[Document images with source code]
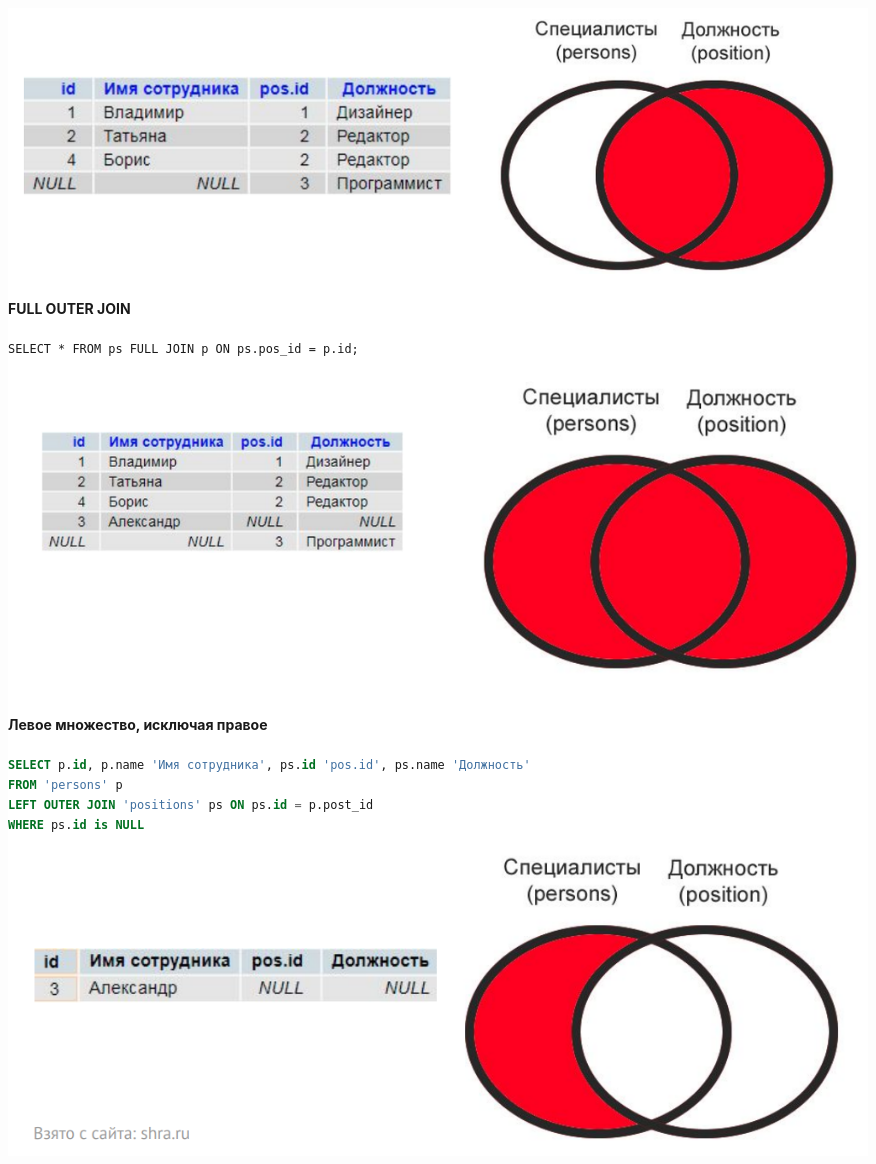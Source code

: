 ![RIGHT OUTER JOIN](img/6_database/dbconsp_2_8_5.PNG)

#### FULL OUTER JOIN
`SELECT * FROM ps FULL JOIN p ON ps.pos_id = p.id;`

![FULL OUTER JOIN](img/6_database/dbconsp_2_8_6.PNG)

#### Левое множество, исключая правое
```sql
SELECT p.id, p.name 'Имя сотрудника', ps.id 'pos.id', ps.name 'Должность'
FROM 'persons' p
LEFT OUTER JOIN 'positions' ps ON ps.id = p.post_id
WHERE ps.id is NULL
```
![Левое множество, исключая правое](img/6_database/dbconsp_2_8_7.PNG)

▸ **Problem details**:
Each line of the data must be transcribed exactly; pictures are not carried over.

▸ **Answer below**:
Source code

: ![RIGHT OUTER JOIN](img/6_database/dbconsp_2_8_5.PNG)

#### FULL OUTER JOIN
`SELECT * FROM ps FULL JOIN p ON ps.pos_id = p.id;`

![FULL OUTER JOIN](img/6_database/dbconsp_2_8_6.PNG)

#### Левое множество, исключая правое
```sql
SELECT p.id, p.name 'Имя сотрудника', ps.id 'pos.id', ps.name 'Должность'
FROM 'persons' p
LEFT OUTER JOIN 'positions' ps ON ps.id = p.post_id
WHERE ps.id is NULL
```
![Левое множество, исключая правое](img/6_database/dbconsp_2_8_7.PNG)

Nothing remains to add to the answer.